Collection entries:
*** Block opens ***
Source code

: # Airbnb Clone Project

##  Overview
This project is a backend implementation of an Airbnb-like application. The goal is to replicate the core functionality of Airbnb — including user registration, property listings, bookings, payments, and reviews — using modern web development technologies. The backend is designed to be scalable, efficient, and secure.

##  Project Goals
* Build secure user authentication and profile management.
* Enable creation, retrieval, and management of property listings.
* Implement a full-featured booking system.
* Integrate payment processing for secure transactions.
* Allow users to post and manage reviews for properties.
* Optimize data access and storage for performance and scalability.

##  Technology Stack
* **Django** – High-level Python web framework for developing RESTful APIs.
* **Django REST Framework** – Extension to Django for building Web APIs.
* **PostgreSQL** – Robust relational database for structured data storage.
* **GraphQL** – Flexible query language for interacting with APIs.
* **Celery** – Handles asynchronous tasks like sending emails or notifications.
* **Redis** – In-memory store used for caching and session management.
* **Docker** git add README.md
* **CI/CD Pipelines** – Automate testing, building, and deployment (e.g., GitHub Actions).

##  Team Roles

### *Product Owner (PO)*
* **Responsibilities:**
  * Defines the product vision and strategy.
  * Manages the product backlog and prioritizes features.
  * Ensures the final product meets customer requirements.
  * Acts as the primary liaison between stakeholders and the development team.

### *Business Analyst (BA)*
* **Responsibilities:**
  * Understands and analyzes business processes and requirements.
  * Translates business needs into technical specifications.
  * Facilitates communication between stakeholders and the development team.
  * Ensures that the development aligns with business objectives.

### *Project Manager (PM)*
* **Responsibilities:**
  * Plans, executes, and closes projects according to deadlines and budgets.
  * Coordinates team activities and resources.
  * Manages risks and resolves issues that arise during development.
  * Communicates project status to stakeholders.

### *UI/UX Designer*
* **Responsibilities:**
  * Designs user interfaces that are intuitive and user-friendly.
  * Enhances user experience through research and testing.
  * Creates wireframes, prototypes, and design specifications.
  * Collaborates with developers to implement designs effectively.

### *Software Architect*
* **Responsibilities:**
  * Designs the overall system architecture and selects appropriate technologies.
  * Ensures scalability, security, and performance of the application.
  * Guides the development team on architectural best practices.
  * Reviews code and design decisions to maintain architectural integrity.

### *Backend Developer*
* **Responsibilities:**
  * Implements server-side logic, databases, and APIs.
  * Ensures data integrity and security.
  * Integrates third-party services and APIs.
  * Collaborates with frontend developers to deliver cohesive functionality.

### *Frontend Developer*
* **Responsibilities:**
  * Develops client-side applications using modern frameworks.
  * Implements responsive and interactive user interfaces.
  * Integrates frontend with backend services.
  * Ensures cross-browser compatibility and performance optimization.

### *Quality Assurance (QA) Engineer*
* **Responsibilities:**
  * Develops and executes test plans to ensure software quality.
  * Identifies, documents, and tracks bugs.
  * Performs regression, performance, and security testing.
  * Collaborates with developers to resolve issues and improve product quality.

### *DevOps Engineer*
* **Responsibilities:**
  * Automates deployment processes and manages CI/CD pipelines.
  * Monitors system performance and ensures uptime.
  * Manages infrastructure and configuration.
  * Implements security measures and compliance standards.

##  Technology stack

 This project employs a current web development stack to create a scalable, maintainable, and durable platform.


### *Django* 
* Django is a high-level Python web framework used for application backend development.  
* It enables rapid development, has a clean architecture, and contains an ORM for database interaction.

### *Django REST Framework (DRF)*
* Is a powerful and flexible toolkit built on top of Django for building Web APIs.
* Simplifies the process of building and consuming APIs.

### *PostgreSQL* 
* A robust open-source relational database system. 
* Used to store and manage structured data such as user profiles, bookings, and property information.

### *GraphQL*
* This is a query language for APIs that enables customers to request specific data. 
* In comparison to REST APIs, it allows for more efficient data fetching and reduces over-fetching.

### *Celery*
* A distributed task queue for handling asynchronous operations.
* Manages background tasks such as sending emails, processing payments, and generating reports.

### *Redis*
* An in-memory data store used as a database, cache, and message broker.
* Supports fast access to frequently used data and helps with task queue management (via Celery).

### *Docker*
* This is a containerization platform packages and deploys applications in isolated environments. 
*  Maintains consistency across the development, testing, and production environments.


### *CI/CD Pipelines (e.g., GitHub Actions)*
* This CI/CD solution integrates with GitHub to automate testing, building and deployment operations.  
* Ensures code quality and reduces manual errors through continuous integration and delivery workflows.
*** Block closes ***
**Exercise directions:**
Word for word, restate all of the records.

**Solution to this problem:**
Source code

: # Airbnb Clone Project

##  Overview
This project is a backend implementation of an Airbnb-like application. The goal is to replicate the core functionality of Airbnb — including user registration, property listings, bookings, payments, and reviews — using modern web development technologies. The backend is designed to be scalable, efficient, and secure.

##  Project Goals
* Build secure user authentication and profile management.
* Enable creation, retrieval, and management of property listings.
* Implement a full-featured booking system.
* Integrate payment processing for secure transactions.
* Allow users to post and manage reviews for properties.
* Optimize data access and storage for performance and scalability.

##  Technology Stack
* **Django** – High-level Python web framework for developing RESTful APIs.
* **Django REST Framework** – Extension to Django for building Web APIs.
* **PostgreSQL** – Robust relational database for structured data storage.
* **GraphQL** – Flexible query language for interacting with APIs.
* **Celery** – Handles asynchronous tasks like sending emails or notifications.
* **Redis** – In-memory store used for caching and session management.
* **Docker** git add README.md
* **CI/CD Pipelines** – Automate testing, building, and deployment (e.g., GitHub Actions).

##  Team Roles

### *Product Owner (PO)*
* **Responsibilities:**
  * Defines the product vision and strategy.
  * Manages the product backlog and prioritizes features.
  * Ensures the final product meets customer requirements.
  * Acts as the primary liaison between stakeholders and the development team.

### *Business Analyst (BA)*
* **Responsibilities:**
  * Understands and analyzes business processes and requirements.
  * Translates business needs into technical specifications.
  * Facilitates communication between stakeholders and the development team.
  * Ensures that the development aligns with business objectives.

### *Project Manager (PM)*
* **Responsibilities:**
  * Plans, executes, and closes projects according to deadlines and budgets.
  * Coordinates team activities and resources.
  * Manages risks and resolves issues that arise during development.
  * Communicates project status to stakeholders.

### *UI/UX Designer*
* **Responsibilities:**
  * Designs user interfaces that are intuitive and user-friendly.
  * Enhances user experience through research and testing.
  * Creates wireframes, prototypes, and design specifications.
  * Collaborates with developers to implement designs effectively.

### *Software Architect*
* **Responsibilities:**
  * Designs the overall system architecture and selects appropriate technologies.
  * Ensures scalability, security, and performance of the application.
  * Guides the development team on architectural best practices.
  * Reviews code and design decisions to maintain architectural integrity.

### *Backend Developer*
* **Responsibilities:**
  * Implements server-side logic, databases, and APIs.
  * Ensures data integrity and security.
  * Integrates third-party services and APIs.
  * Collaborates with frontend developers to deliver cohesive functionality.

### *Frontend Developer*
* **Responsibilities:**
  * Develops client-side applications using modern frameworks.
  * Implements responsive and interactive user interfaces.
  * Integrates frontend with backend services.
  * Ensures cross-browser compatibility and performance optimization.

### *Quality Assurance (QA) Engineer*
* **Responsibilities:**
  * Develops and executes test plans to ensure software quality.
  * Identifies, documents, and tracks bugs.
  * Performs regression, performance, and security testing.
  * Collaborates with developers to resolve issues and improve product quality.

### *DevOps Engineer*
* **Responsibilities:**
  * Automates deployment processes and manages CI/CD pipelines.
  * Monitors system performance and ensures uptime.
  * Manages infrastructure and configuration.
  * Implements security measures and compliance standards.

##  Technology stack

 This project employs a current web development stack to create a scalable, maintainable, and durable platform.


### *Django* 
* Django is a high-level Python web framework used for application backend development.  
* It enables rapid development, has a clean architecture, and contains an ORM for database interaction.

### *Django REST Framework (DRF)*
* Is a powerful and flexible toolkit built on top of Django for building Web APIs.
* Simplifies the process of building and consuming APIs.

### *PostgreSQL* 
* A robust open-source relational database system. 
* Used to store and manage structured data such as user profiles, bookings, and property information.

### *GraphQL*
* This is a query language for APIs that enables customers to request specific data. 
* In comparison to REST APIs, it allows for more efficient data fetching and reduces over-fetching.

### *Celery*
* A distributed task queue for handling asynchronous operations.
* Manages background tasks such as sending emails, processing payments, and generating reports.

### *Redis*
* An in-memory data store used as a database, cache, and message broker.
* Supports fast access to frequently used data and helps with task queue management (via Celery).

### *Docker*
* This is a containerization platform packages and deploys applications in isolated environments. 
*  Maintains consistency across the development, testing, and production environments.


### *CI/CD Pipelines (e.g., GitHub Actions)*
* This CI/CD solution integrates with GitHub to automate testing, building and deployment operations.  
* Ensures code quality and reduces manual errors through continuous integration and delivery workflows.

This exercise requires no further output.